"Per quanto concerne l'intonazione
della manovra, non possiamo non rilevare come essa, in alcuni
passaggi, appaia troppo intrusiva nelle dinamiche d'impresa",
rileva il direttore generale di Confindustria, Maurizio
Tarquini, in audizione sulla manovra di fronte alle commissioni
riunite Bilancio di Camera e Senato. E spiega: "Ci riferiamo
soprattutto alle disposizioni che introducono per società, enti,
organismi e fondazioni che ricevono contributi a carico dello
Stato l'obbligo di integrare la composizione del collegio di
revisione o sindacale con un rappresentante del Mef. In sede di
prima applicazione, la soglia di significatività dei
'contributi' è fissata in 100 mila euro annui. Una previsione
analoga, sebbene dall'ambito applicativo ancor più dubbio,
impone un tetto ai compensi degli amministratori pari al 50% di
quello che spetta al primo presidente della Corte di
Cassazione".
Per Confindustria "l'imposizione di un sindaco o revisore di
nomina ministeriale all'interno delle imprese presenta almeno
due ordini di problemi: è una misura del tutto sproporzionata e
che denota un'eccessiva diffidenza verso le imprese; non
considera che le principali norme di incentivazione sono già
soggette a forme di monitoraggio, che spesso comportano oneri
molto significativi a carico delle imprese stesse".
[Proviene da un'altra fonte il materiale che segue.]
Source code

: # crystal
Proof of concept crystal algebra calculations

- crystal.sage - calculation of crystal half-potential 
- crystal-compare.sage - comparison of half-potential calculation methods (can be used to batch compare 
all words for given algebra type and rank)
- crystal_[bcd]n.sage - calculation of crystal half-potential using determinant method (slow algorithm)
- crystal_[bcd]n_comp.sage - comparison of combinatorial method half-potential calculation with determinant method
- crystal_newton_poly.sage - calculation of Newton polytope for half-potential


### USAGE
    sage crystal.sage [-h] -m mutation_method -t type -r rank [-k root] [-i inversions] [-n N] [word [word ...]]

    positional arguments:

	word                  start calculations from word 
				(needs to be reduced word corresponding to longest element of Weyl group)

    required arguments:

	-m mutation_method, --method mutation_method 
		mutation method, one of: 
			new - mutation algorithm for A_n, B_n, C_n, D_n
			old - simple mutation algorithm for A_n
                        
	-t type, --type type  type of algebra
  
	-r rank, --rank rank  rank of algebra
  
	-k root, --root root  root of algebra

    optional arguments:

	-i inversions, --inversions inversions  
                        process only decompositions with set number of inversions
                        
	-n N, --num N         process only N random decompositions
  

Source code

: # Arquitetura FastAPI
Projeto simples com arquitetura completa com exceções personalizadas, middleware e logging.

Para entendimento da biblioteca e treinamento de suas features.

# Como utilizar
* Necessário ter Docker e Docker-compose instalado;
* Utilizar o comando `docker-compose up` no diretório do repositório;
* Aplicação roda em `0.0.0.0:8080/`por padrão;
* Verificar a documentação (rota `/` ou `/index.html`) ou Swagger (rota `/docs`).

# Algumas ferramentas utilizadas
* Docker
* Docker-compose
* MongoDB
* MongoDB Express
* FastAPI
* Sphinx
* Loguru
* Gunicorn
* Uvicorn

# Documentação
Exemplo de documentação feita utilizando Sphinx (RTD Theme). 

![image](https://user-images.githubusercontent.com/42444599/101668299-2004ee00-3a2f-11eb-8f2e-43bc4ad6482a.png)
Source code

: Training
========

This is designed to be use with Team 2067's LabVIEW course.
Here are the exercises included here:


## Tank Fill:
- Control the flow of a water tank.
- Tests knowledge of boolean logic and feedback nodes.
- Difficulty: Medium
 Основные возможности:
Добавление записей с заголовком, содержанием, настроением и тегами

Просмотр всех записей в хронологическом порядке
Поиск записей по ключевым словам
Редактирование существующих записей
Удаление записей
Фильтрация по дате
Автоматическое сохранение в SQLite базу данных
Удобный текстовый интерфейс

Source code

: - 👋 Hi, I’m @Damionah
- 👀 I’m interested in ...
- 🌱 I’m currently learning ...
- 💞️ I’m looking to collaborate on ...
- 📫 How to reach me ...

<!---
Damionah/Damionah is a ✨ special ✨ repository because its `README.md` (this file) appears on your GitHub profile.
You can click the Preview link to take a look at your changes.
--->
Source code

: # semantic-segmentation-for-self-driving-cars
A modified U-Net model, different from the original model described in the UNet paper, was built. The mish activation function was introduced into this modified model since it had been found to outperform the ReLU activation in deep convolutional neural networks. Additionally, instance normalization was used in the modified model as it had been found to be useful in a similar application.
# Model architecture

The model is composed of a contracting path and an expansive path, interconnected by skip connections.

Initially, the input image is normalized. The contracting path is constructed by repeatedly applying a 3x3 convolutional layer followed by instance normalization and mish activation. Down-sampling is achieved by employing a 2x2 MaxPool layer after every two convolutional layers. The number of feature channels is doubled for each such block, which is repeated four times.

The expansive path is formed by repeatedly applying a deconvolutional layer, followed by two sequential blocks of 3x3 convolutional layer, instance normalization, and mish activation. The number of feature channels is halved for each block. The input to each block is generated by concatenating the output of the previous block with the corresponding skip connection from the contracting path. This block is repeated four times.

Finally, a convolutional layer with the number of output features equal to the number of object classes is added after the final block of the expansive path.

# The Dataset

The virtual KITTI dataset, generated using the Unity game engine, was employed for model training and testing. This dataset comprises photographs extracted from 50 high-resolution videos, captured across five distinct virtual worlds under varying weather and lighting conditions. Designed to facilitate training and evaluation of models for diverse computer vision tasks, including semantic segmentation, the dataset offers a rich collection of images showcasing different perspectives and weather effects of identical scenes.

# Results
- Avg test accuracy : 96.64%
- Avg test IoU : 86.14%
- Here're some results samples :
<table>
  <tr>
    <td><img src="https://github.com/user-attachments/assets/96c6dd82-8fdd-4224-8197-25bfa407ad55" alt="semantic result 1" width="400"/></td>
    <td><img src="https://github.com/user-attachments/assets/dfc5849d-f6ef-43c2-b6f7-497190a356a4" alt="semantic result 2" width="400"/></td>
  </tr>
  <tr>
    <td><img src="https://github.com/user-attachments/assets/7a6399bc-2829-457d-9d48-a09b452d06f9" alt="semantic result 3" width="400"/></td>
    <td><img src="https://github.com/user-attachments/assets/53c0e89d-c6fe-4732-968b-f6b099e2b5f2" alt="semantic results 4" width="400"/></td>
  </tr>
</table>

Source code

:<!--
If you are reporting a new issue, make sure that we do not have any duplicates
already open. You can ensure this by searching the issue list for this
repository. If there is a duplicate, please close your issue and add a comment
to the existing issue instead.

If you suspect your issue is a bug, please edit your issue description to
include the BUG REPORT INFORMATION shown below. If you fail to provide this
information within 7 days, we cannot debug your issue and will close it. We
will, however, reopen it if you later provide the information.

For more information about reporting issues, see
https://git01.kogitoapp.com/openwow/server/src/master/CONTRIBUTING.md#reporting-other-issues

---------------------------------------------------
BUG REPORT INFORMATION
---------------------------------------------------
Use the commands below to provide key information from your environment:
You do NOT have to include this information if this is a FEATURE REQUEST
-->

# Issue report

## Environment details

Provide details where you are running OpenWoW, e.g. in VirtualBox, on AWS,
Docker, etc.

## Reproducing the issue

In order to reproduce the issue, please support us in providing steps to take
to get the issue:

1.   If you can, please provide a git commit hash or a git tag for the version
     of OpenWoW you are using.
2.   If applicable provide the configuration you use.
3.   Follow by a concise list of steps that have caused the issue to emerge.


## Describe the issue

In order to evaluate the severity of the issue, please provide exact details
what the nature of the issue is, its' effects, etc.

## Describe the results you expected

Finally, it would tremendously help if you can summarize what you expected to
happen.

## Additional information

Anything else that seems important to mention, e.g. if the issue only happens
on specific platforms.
Tarquini sottolinea quindi "la necessità di eliminare questa
misura" e rimarca: "Giova ricordare che già all'epoca della
redazione del codice civile del 1942 il legislatore abbandonò
l'opzione di imporre un membro di nomina pubblica all'interno
degli organi di controllo societari: farlo oggi significherebbe
contravvenire a qualunque logica moderna di governance
capitalistica, orientata a principi di mercato".